Yeah. Yeah. Yeah. Some really nice places owned by good people and good organizations are also now on Delmar because of Clark and McKelvey. That’s what rich people do. They drape themselves with good to ward off criticism. If these rich people were good themselves, they would pay for these projects on their own instead of burdening taxpayers and public school kids.
Maxine Clark is the welfare queen of Build A Bear. We used #WelfareBears on Twitter back in the day.
Clark has a net worth of $22.1 Million and makes $1,370,260 a year as a director on the board of Build A Bear. The City gave the company 50% of its earning’s/payroll/income taxes and 75% tax abatement (money taken from public school kids) to move fourteen miles from St.
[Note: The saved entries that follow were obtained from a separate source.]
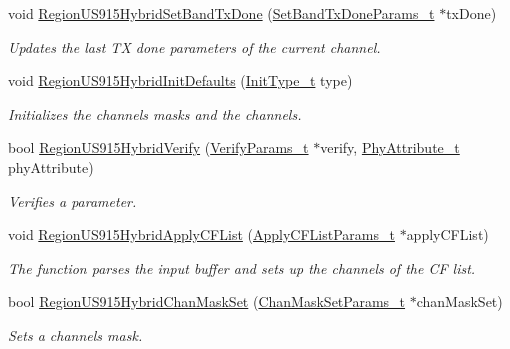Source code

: \begin{DoxyCompactItemize}
void \mbox{\hyperlink{group___r_e_g_i_o_n_u_s915_h_y_b_gaffb1cec48663f7fc2d7aeae9411e3d76}{Region\+U\+S915\+Hybrid\+Set\+Band\+Tx\+Done}} (\mbox{\hyperlink{group___r_e_g_i_o_n_gad0524aa0673c0814a71e7a4f9cade3fc}{Set\+Band\+Tx\+Done\+Params\+\_\+t}} $\ast$tx\+Done)
\begin{DoxyCompactList}\small\item\em Updates the last TX done parameters of the current channel. \end{DoxyCompactList}\item 
void \mbox{\hyperlink{group___r_e_g_i_o_n_u_s915_h_y_b_ga05e578b7048a754fbd73b71d3a938a7f}{Region\+U\+S915\+Hybrid\+Init\+Defaults}} (\mbox{\hyperlink{group___r_e_g_i_o_n_gaddc73ae10673ec925724e7870363bda9}{Init\+Type\+\_\+t}} type)
\begin{DoxyCompactList}\small\item\em Initializes the channels masks and the channels. \end{DoxyCompactList}\item 
bool \mbox{\hyperlink{group___r_e_g_i_o_n_u_s915_h_y_b_ga0fb0094a0833782259c6be87d3d4b141}{Region\+U\+S915\+Hybrid\+Verify}} (\mbox{\hyperlink{group___r_e_g_i_o_n_ga966d97bc2f25df1c09e92e60ef652276}{Verify\+Params\+\_\+t}} $\ast$verify, \mbox{\hyperlink{group___r_e_g_i_o_n_ga9445b07fdf77581ecfaf389970e635f8}{Phy\+Attribute\+\_\+t}} phy\+Attribute)
\begin{DoxyCompactList}\small\item\em Verifies a parameter. \end{DoxyCompactList}\item 
void \mbox{\hyperlink{group___r_e_g_i_o_n_u_s915_h_y_b_gadf2edbcb9c0e296e8de9fe4a40fc96ee}{Region\+U\+S915\+Hybrid\+Apply\+C\+F\+List}} (\mbox{\hyperlink{group___r_e_g_i_o_n_ga71588e9ad07e34b78fa91d51881fd3c6}{Apply\+C\+F\+List\+Params\+\_\+t}} $\ast$apply\+C\+F\+List)
\begin{DoxyCompactList}\small\item\em The function parses the input buffer and sets up the channels of the CF list. \end{DoxyCompactList}\item 
bool \mbox{\hyperlink{group___r_e_g_i_o_n_u_s915_h_y_b_gab7d8969e0b1037572a6703d7995c44e3}{Region\+U\+S915\+Hybrid\+Chan\+Mask\+Set}} (\mbox{\hyperlink{group___r_e_g_i_o_n_ga6d24f7da136006410827dfb29f6b9b9e}{Chan\+Mask\+Set\+Params\+\_\+t}} $\ast$chan\+Mask\+Set)
\begin{DoxyCompactList}\small\item\em Sets a channels mask. \end{DoxyCompactList}\item 

\end{DoxyCompactItemize}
Louis County to Downtown St. Louis.
Millionaire privatization activist Rex Sinquefield’s Dimensional Fund Advisers owned 6.4% of Build A Bear stock at the time.
Alder Cara Spencer took a walk on that vote and then Alder now Board President Megan Green voted Yes. Voting No were Alder Shane Cohn and former Alders Heather Navarro and Dan Guenther.
A 200 jobs figure was tossed around by everyone during the process but the TIF agreement only required maintaining the 170 jobs. Information was highly problematic during the process and generally a #TransparencyFail, as we called it on Twitter.
Meanwhile, as public school kids pay for the Build A Bear move, Clark spends her retirement as godmother of public school privatization in St. Louis. Reminder: charter schools are private schools funded by tax dollars meant for public schools.
Clark’s Delmar Devine is a nonprofit campus that focuses on all sorts of privatization schemes and got all sorts of corporate welfare, including tax abatement, of course. It is home to:
Opportunity Trust, hell bent on using public dollars to open charter schools
WePower (an arm of Opportunity Trust), which wants more public money to expand child care at charter schools, not being content with a sales tax grift ridiculously adopted by voters to fund training and marketing of child care at charter schools but not public schools
United 4 Children, part of the early childhood education grift which doesn’t actually fund child care but rather funds training, marketing, information
KIPP charter schools
Clark-Fox Family Foundation, supporting various anti-public school and anti-union teacher efforts and I believe working on the funding child care at charter schools initiative
Teach For America, the anti-union, anti-teachers as a degreed profession group
All of them have well paid staff and public relations budgets that most of the small noprofits the rest of us are associated with will never see. It’s really stretching the definition to use “charity” on some of them. They are nonprofit arms of political agendas.
Then there’s Delmar’s Jim McKelvey, of Square fame. He could well afford to do anythign he has in St. Louis without making public school kids pay for it.
I meant to write a lot more on all this but I need to run. Just search McKelvey’s name for the millions and millions in tax abatement and other incentives he has benefitted from.